▶ _Task details_
An exact repetition of the records is required. Leave nothing out.

Source data:
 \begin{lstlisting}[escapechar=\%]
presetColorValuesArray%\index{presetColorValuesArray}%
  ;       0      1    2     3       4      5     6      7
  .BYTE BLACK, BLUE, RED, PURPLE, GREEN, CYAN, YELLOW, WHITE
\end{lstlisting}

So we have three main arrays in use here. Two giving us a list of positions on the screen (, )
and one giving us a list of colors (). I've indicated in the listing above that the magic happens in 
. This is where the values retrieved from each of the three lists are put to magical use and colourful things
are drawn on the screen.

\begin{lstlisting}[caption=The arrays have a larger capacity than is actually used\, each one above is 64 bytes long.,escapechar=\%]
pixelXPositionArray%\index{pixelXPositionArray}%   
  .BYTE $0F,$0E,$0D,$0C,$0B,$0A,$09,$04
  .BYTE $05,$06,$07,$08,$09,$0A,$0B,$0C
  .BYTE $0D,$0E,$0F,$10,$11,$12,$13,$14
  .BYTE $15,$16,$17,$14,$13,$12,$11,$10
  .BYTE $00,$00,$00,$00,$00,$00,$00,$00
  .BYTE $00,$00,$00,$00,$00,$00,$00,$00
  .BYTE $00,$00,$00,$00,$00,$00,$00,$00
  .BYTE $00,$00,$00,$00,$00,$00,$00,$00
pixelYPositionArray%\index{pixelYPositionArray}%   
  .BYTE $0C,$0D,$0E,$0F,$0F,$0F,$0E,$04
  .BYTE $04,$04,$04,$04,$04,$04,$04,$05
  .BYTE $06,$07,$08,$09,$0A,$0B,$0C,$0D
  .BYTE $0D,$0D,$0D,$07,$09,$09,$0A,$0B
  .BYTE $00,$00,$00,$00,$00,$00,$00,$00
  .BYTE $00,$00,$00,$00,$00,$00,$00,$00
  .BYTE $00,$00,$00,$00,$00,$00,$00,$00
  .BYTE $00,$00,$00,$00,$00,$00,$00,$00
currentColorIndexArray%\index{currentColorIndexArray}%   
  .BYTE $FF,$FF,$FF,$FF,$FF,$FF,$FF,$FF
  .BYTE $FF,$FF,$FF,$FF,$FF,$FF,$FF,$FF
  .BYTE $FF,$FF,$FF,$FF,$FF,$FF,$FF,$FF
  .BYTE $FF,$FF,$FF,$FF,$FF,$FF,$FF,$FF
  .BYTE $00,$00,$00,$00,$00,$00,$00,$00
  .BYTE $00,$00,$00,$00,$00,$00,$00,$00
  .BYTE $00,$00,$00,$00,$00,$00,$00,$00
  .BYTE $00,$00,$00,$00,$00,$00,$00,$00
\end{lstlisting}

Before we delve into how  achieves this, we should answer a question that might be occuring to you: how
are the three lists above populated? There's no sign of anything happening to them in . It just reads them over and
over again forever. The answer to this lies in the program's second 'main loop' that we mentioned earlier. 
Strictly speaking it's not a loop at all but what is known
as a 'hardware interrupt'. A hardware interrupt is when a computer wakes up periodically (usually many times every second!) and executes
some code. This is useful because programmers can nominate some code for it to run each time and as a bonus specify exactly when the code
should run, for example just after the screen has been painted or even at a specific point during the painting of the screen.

▶ _Solution to the problem_
 \begin{lstlisting}[escapechar=\%]
presetColorValuesArray%\index{presetColorValuesArray}%
  ;       0      1    2     3       4      5     6      7
  .BYTE BLACK, BLUE, RED, PURPLE, GREEN, CYAN, YELLOW, WHITE
\end{lstlisting}

So we have three main arrays in use here. Two giving us a list of positions on the screen (, )
and one giving us a list of colors (). I've indicated in the listing above that the magic happens in 
. This is where the values retrieved from each of the three lists are put to magical use and colourful things
are drawn on the screen.

\begin{lstlisting}[caption=The arrays have a larger capacity than is actually used\, each one above is 64 bytes long.,escapechar=\%]
pixelXPositionArray%\index{pixelXPositionArray}%   
  .BYTE $0F,$0E,$0D,$0C,$0B,$0A,$09,$04
  .BYTE $05,$06,$07,$08,$09,$0A,$0B,$0C
  .BYTE $0D,$0E,$0F,$10,$11,$12,$13,$14
  .BYTE $15,$16,$17,$14,$13,$12,$11,$10
  .BYTE $00,$00,$00,$00,$00,$00,$00,$00
  .BYTE $00,$00,$00,$00,$00,$00,$00,$00
  .BYTE $00,$00,$00,$00,$00,$00,$00,$00
  .BYTE $00,$00,$00,$00,$00,$00,$00,$00
pixelYPositionArray%\index{pixelYPositionArray}%   
  .BYTE $0C,$0D,$0E,$0F,$0F,$0F,$0E,$04
  .BYTE $04,$04,$04,$04,$04,$04,$04,$05
  .BYTE $06,$07,$08,$09,$0A,$0B,$0C,$0D
  .BYTE $0D,$0D,$0D,$07,$09,$09,$0A,$0B
  .BYTE $00,$00,$00,$00,$00,$00,$00,$00
  .BYTE $00,$00,$00,$00,$00,$00,$00,$00
  .BYTE $00,$00,$00,$00,$00,$00,$00,$00
  .BYTE $00,$00,$00,$00,$00,$00,$00,$00
currentColorIndexArray%\index{currentColorIndexArray}%   
  .BYTE $FF,$FF,$FF,$FF,$FF,$FF,$FF,$FF
  .BYTE $FF,$FF,$FF,$FF,$FF,$FF,$FF,$FF
  .BYTE $FF,$FF,$FF,$FF,$FF,$FF,$FF,$FF
  .BYTE $FF,$FF,$FF,$FF,$FF,$FF,$FF,$FF
  .BYTE $00,$00,$00,$00,$00,$00,$00,$00
  .BYTE $00,$00,$00,$00,$00,$00,$00,$00
  .BYTE $00,$00,$00,$00,$00,$00,$00,$00
  .BYTE $00,$00,$00,$00,$00,$00,$00,$00
\end{lstlisting}

Before we delve into how  achieves this, we should answer a question that might be occuring to you: how
are the three lists above populated? There's no sign of anything happening to them in . It just reads them over and
over again forever. The answer to this lies in the program's second 'main loop' that we mentioned earlier. 
Strictly speaking it's not a loop at all but what is known
as a 'hardware interrupt'. A hardware interrupt is when a computer wakes up periodically (usually many times every second!) and executes
some code. This is useful because programmers can nominate some code for it to run each time and as a bonus specify exactly when the code
should run, for example just after the screen has been painted or even at a specific point during the painting of the screen.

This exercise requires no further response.